# Mountainbike Downhill, Freeride, Dirt > Allgemeines Mountainbike Board >  Tach auch vom Bodensee

## Peppi

Als aller erstes möchte ich mich bei euch vorstellen, denn das gehört so.... Meine Meinung  :Roll Eyes (Sarcastic): 

Ich heißet Stefan alias Peppi bin 30 Jahre alt und komme vom Bodensee.
Hobbys habe ich eigentlich viel zu viele, aber um mal die gängigsten zu nennen:

US- Muscle Cars
Modellbau / Schwerpunkt HPI Bajas. Für diese Leidenschaft habe ich auch ein eigenes Forum auf die Beine gestellt. Für die neugierigen: www.bajacowboyz.de
Quads, fahre eine Yamaha Banshee, sicher ein Begriff  :Cool: 

Ja und natürlich das downhilln
Dies ist aber die letzten Jahre sehr auf der Strecke geblieben, da ich all meine Bikes und Klamotten über den Tisch geschoben hab.

Leider rostet man auch sehr schnell wieder ein, deshalb habe ich mich dazu entschlossen, wieder einen Brügel nach Hause kommen zu lassen!

Man schimpft es Ghost DH 2011 Black / Green oder wie auch immer  :Mr. Brown: 
Dank des Internets stand es in größe M für schmales Geld Nach zwei Tagen vor der Tür, dazu ein netten Helm von TroyLee, passende Handschuhe von ihm und ein Fox Jersey.
Eine passende Hose fand ich noch im Schrank, Protektoren sind zum Teil noch vorhanden, werden aber durch neue ersetzt. Das aber dann im Laden, um sie auch anzuprobieren. 

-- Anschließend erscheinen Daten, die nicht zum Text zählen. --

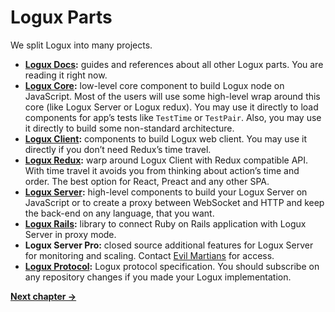 # Logux Parts

We split Logux into many projects.

* **[Logux Docs]:** guides and references about all other Logux parts.
  You are reading it right now.
* **[Logux Core]:**  low-level core component to build Logux node on JavaScript.
  Most of the users will use some high-level wrap around this core
  (like Logux Server or Logux redux). You may use it directly to load
  components for app’s tests like `TestTime` or `TestPair`. Also, you may use
  it directly to build some non-standard architecture.
* **[Logux Client]:** components to build Logux web client.
  You may use it directly if you don’t need Redux’s time travel.
* **[Logux Redux]:** warp around Logux Client with Redux compatible API.
  With time travel it avoids you from thinking about action’s time and order.
  The best option for React, Preact and any other SPA.
* **[Logux Server]:** high-level components to build your Logux Server
  on JavaScript or to create a proxy between WebSocket and HTTP and keep
  the back-end on any language, that you want.
* **[Logux Rails]:** library to connect Ruby on Rails application
  with Logux Server in proxy mode.
* **Logux Server Pro:** closed source additional features for Logux Server
  for monitoring and scaling. Contact [Evil Martians] for access.
* **[Logux Protocol]:** Logux protocol specification. You should subscribe
  on any repository changes if you made your Logux implementation.

[Logux Protocol]: https://github.com/logux/protocol
[Evil Martians]: https://evilmartians.com/
[Logux Client]: https://github.com/logux/client
[Logux Server]: https://github.com/logux/server
[Logux Rails]: https://github.com/logux/logux_rails
[Logux Redux]: https://github.com/logux/redux
[Logux Core]: https://github.com/logux/core
[Logux Docs]: https://github.com/logux/logux

**[Next chapter →](./4-choosing.md)**
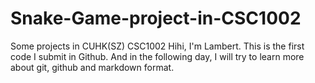 # Snake-Game-project-in-CSC1002
Some projects in CUHK(SZ) CSC1002
Hihi, I'm Lambert. This is the first code I submit in Github.
And in the following day, I will try to learn more about git, github and markdown format.
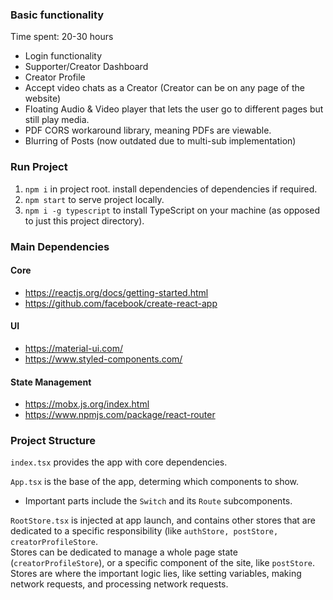 ### Basic functionality
Time spent: 20-30 hours  

* Login functionality
* Supporter/Creator Dashboard
* Creator Profile
* Accept video chats as a Creator (Creator can be on any page of the website)
* Floating Audio & Video player that lets the user go to different pages but still play media.
* PDF CORS workaround library, meaning PDFs are viewable.
* Blurring of Posts (now outdated due to multi-sub implementation)


### Run Project
1. `npm i` in project root. install dependencies of dependencies if required.
2. `npm start` to serve project locally.
3. `npm i -g typescript` to install TypeScript on your machine (as opposed to just this project directory).

### Main Dependencies
#### Core
* https://reactjs.org/docs/getting-started.html
* https://github.com/facebook/create-react-app
#### UI
* https://material-ui.com/
* https://www.styled-components.com/
#### State Management
* https://mobx.js.org/index.html
* https://www.npmjs.com/package/react-router

### Project Structure
`index.tsx` provides the app with core dependencies.   

`App.tsx` is the base of the app, determing which components to show.  
* Important parts include the `Switch` and its `Route` subcomponents.  

`RootStore.tsx` is injected at app launch, and contains other stores that are dedicated to a specific responsibility (like `authStore, postStore, creatorProfileStore`.  
Stores can be dedicated to manage a whole page state (`creatorProfileStore`), or a specific component of the site, like `postStore`.  
Stores are where the important logic lies, like setting variables, making network requests, and processing network requests.
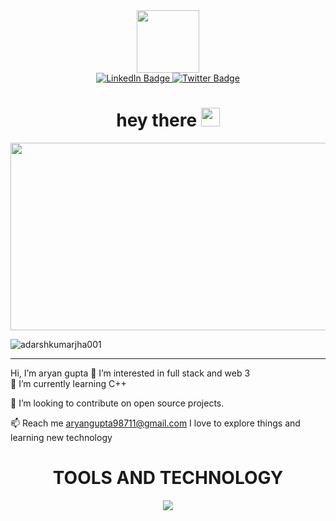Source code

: <div id="header" align="center">
  <img src="https://media.giphy.com/media/du3J3cXyzhj75IOgvA/giphy.gif" width="100"/>
</div>
<div id="badges" align="center">
  <a href=https://www.linkedin.com/in/aryangupta98711/">
    <img src="https://img.shields.io/badge/LinkedIn-blue?style=for-the-badge&logo=linkedin&logoColor=white" alt="LinkedIn Badge"/>
  </a>

  <a href="https://twitter.com/Aryangupta98711">
    <img src="https://img.shields.io/badge/Twitter-blue?style=for-the-badge&logo=twitter&logoColor=white" alt="Twitter Badge"/>
  </a>
</div>
<h1 align="center">
  hey there
  <img src="https://media.giphy.com/media/hvRJCLFzcasrR4ia7z/giphy.gif" width="30px"/>
</h1>
<div align="center">
  <img src="https://encrypted-tbn0.gstatic.com/images?q=tbn:ANd9GcSh5g54hKQxSWB5ZGk9U2q-_axoD5vUniQIdMXXvVVapLWKvyHEzMN8CerKYxBRKZ6ij-s&usqp=CAU" width="600" height="300"/>
</div>
<p align="left"> <img src="https://komarev.com/ghpvc/?username=adarshkumarjha001&label=Profile%20views&color=0e75b6&style=flat" alt="adarshkumarjha001" /> </p>

<hr>
 
 
 
 
 
 Hi, I’m aryan gupta 
👀 I’m interested in full stack and web 3                                                                                                                                                                                                         
🌱 I’m currently learning C++

👯 I’m looking to contribute on open source projects.

📫 Reach me aryangupta98711@gmail.com I love to explore things and learning new technology
<H1 align="center"> TOOLS AND TECHNOLOGY</H1>
<p align="center">
  <a href="https://skillicons.dev">
    <img src="https://skillicons.dev/icons?i=git,kubernetes,docker,c,cpp,css,html,express,figma,github,java,py,react,javascript,jquery,mongodb,mysql,nodejs,linux" />
  </a>
</p>
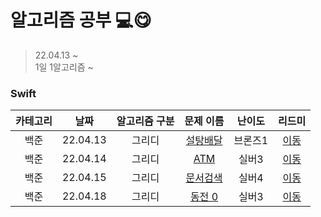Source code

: # 알고리즘 공부 💻😋 
> 22.04.13 ~        
> 1일 1알고리즘 ~     

### Swift
| 카테고리 | 날짜 | 알고리즘 구분 | 문제 이름 | 난이도 | 리드미 |  
| :----------: | :----------: | :----------: | :----------: | :----------: | :----------: | 
| 백준 | 22.04.13 | 그리디 | [설탕배달](https://www.acmicpc.net/problem/2839) | 브론즈1 | [이동](Swift/Greedy/readme/BOJ2839.md) |
| 백준 | 22.04.14 | 그리디 | [ATM](https://www.acmicpc.net/problem/11399) | 실버3 | [이동](Swift/Greedy/readme/BOJ11399.md) |
| 백준 | 22.04.15 | 그리디 | [문서검색](https://www.acmicpc.net/problem/1543) | 실버4 | [이동](Swift/Greedy/readme/BOJ1543.md) |
| 백준 | 22.04.18 | 그리디 | [동전 0](https://www.acmicpc.net/problem/11047) | 실버3 | [이동](Swift/Greedy/readme/BOJ11047.md) |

Wie ich lese kommen ja einige hier aus der Umgebung, vielleicht unternimmt man ja mal was zusammen. Denn dies macht bekanntlich mehr Spaß  :Mr. Yellow: 

Mein erster Ausflug dieses Jahr wird wohl in den bikepark Albstadt gehen, um mal alles ein wenig einzufahren und einzustellen.

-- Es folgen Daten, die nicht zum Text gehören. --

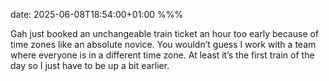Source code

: date: 2025-06-08T18:54:00+01:00
%%%

Gah just booked an unchangeable train ticket an hour too early because of time zones like an absolute novice. You wouldn’t guess I work with a team where everyone is in a different time zone. At least it’s the first train of the day so I just have to be up a bit earlier.
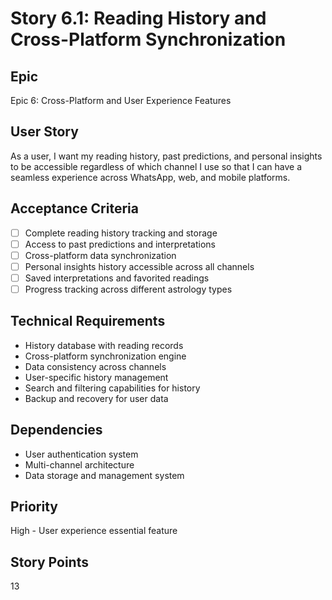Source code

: # Story 6.1: Reading History and Cross-Platform Synchronization

## Epic
Epic 6: Cross-Platform and User Experience Features

## User Story
As a user, I want my reading history, past predictions, and personal insights to be accessible regardless of which channel I use so that I can have a seamless experience across WhatsApp, web, and mobile platforms.

## Acceptance Criteria
- [ ] Complete reading history tracking and storage
- [ ] Access to past predictions and interpretations
- [ ] Cross-platform data synchronization
- [ ] Personal insights history accessible across all channels
- [ ] Saved interpretations and favorited readings
- [ ] Progress tracking across different astrology types

## Technical Requirements
- History database with reading records
- Cross-platform synchronization engine
- Data consistency across channels
- User-specific history management
- Search and filtering capabilities for history
- Backup and recovery for user data

## Dependencies
- User authentication system
- Multi-channel architecture
- Data storage and management system

## Priority
High - User experience essential feature

## Story Points
13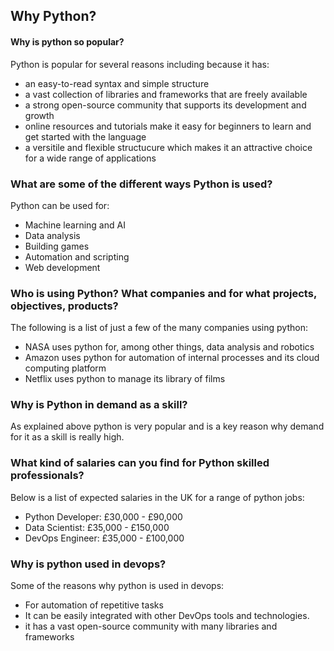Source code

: ## Why Python?

#### Why is python so popular?

Python is popular for several reasons including because it has:
- an easy-to-read syntax and simple structure
- a vast collection of libraries and frameworks that are freely available 
- a strong open-source community that supports its development and growth 
- online resources and tutorials make it easy for beginners to learn and get started with the language
- a versitile and flexible structucure which makes it an attractive choice for a wide range of applications


### What are some of the different ways Python is used? 

Python can be used for: 
- Machine learning and AI
- Data analysis
- Building games
- Automation and scripting
- Web development

### Who is using Python? What companies and for what projects, objectives, products?

The following is a list of just a few of the many companies using python:

- NASA uses python for, among other things, data analysis and robotics
- Amazon uses python for automation of internal processes and its cloud computing platform
- Netflix uses python to manage its library of films

### Why is Python in demand as a skill?

As explained above python is very popular and is a key reason why demand for it as a skill is really high.

### What kind of salaries can you find for Python skilled professionals? 

Below is a list of expected salaries in the UK for a range of python jobs:

- Python Developer: £30,000 - £90,000
- Data Scientist: £35,000 - £150,000
- DevOps Engineer: £35,000 - £100,000

### Why is python used in devops?

Some of the reasons why python is used in devops:

- For automation of repetitive tasks
- It can be easily integrated with other DevOps tools and technologies.
- it has a vast open-source community with many libraries and frameworks

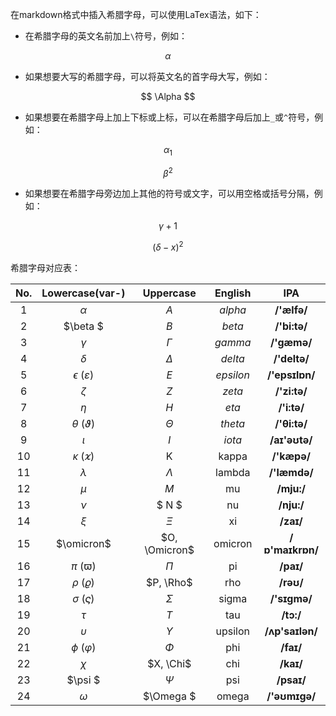 
在markdown格式中插入希腊字母，可以使用LaTex语法，如下：

- 在希腊字母的英文名前加上`\`符号，例如：

$$
\alpha
$$

- 如果想要大写的希腊字母，可以将英文名的首字母大写，例如：

$$
\Alpha
$$

- 如果想要在希腊字母上加上下标或上标，可以在希腊字母后加上`_`或`^`符号，例如：

$$
\alpha_1
$$

$$
\beta^2
$$

- 如果想要在希腊字母旁边加上其他的符号或文字，可以用空格或括号分隔，例如：

$$
\gamma + 1
$$

$$
(\delta - x)^2
$$

希腊字母对应表：

| No. | Lowercase(var-) | Uppercase | English | IPA |
| :--: | :--------: | :--------: | :-------: | :---------------------------: |
| $1$ | $\alpha$ | $A$ | $alpha$ | **/'ælfə/** |
| $2$ | $\beta $ | $B$ | $beta$ | **/'bi:tə/** |
| $3$ | $\gamma$ | $\Gamma$ | $gamma$ | **/'gæmə/** |
| $4$ | $\delta$ | $\Delta$ | $delta$ | **/'deltə/** |
| $5$ | $\epsilon$ ($\varepsilon$) | $E$ | $epsilon$ | **/'epsɪlɒn/** |
| $6$ | $\zeta$ | $Z$ | $zeta$ | **/'zi:tə/** |
| $7$ | $\eta$ | $H$ | $eta$ | **/'i:tə/** |
| $8$ | $\theta$ $(\vartheta)$ | $\Theta$ | $theta$ | **/'θi:tə/** |
| $9$ | $\iota$ | $I$ | $iota$ | **/aɪ'əʊtə/** |
| $10$ | $\kappa$ ($\varkappa$) | K| kappa| **/'kæpə/** |
| 11 | $\lambda$ | $\Lambda$ | lambda | **/'læmdə/** |
| 12 | $\mu$ | $M$ | mu | **/mju:/** |
| 13 | $\nu$ |$ N $| nu | **/nju:/** |
| 14 | $\xi$ | $\Xi$ | xi | **/zaɪ/** |
| 15 | $\omicron$| $O, \Omicron$| omicron| **/ɒ'maɪkrɒn/** |
| 16 | $\pi$ ($\varpi$) | $\Pi$ | pi | **/paɪ/** |
| 17 | $\rho$ $(\varrho)$ | $P, \Rho$ | rho | **/rəʊ/** |
| 18 | $\sigma$ $(\varsigma)$| $\Sigma$ | sigma | **/'sɪɡmə/** |
| 19 | $\tau$ | $T$ | tau | **/tɔ:/** |
| 20 | $\upsilon$ | $\Upsilon$ | upsilon | **/ʌp'saɪlən/** |
| 21 | $\phi$  $(\varphi)$ | $\Phi$ | phi | **/faɪ/** |
| 22 | $\chi$ | $X, \Chi$ | chi | **/kaɪ/** |
| 23 | $\psi $| $\Psi$ | psi | **/psaɪ/** |
| 24 | $\omega$ |$\Omega $ |omega  | **/'əʊmɪɡə/** |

Ja genug gefaselt würd ich sagen, Bilder folgen....

Ich hoffe auf tolle Gespräche,Diskussionen und neue Freunde.


Cheers vom Bodensee
Peppi

----------


## Peppi

Traurig

----------


## Hilli

warum traurig?  :Embarrassment:

----------


## papa schlumpf

> warum traurig?


vlt weil niemand antwortet?

----------


## Ghost98

Hi
, von welcher ecke des sees kommst du?

----------


## papa schlumpf

wer...?

----------


## Ghost98

alle die sich angesprochen fühlen..

----------


## papa schlumpf

südtirol...

----------


## Ghost98

> südtirol...


 ist das etwa eine ecke vom bodensee?
eher nicht...

----------


## papa schlumpf

ah jetzt hab ich nochmal gelesen... ich habe das mit ecke des sees übersehen...  :Big Grin:

----------


## mavic-es

:Big Grin: .....wenigstens hat er jetzt 'n paar post's mehr  :Razz: 

.....spass muss ein....

----------


## Ghost98

:Rolleyes:   :Mrgreen:

----------


## Peppi

Na also geht doch :Big Grin: 

Klar ist man ein wenig wirr,wenn man sich viel Mühe für nichts macht :Mad: 
Aber Hauptsache ihr habt geantwortet  :Big Grin: 

Komme aus Kressbronn, liegt in der Nähe von Lindau. 

Cheers

----------


## rush_dc

hey, also ich muss noch 2 wochen auf meine neues bike warten... dann gehts wieder ab!
bin meistens in hindelang, chur und laax unterwegs.

----------


## Peppi

> hey, also ich muss noch 2 wochen auf meine neues bike warten... dann gehts wieder ab!
> bin meistens in hindelang, chur und laax unterwegs.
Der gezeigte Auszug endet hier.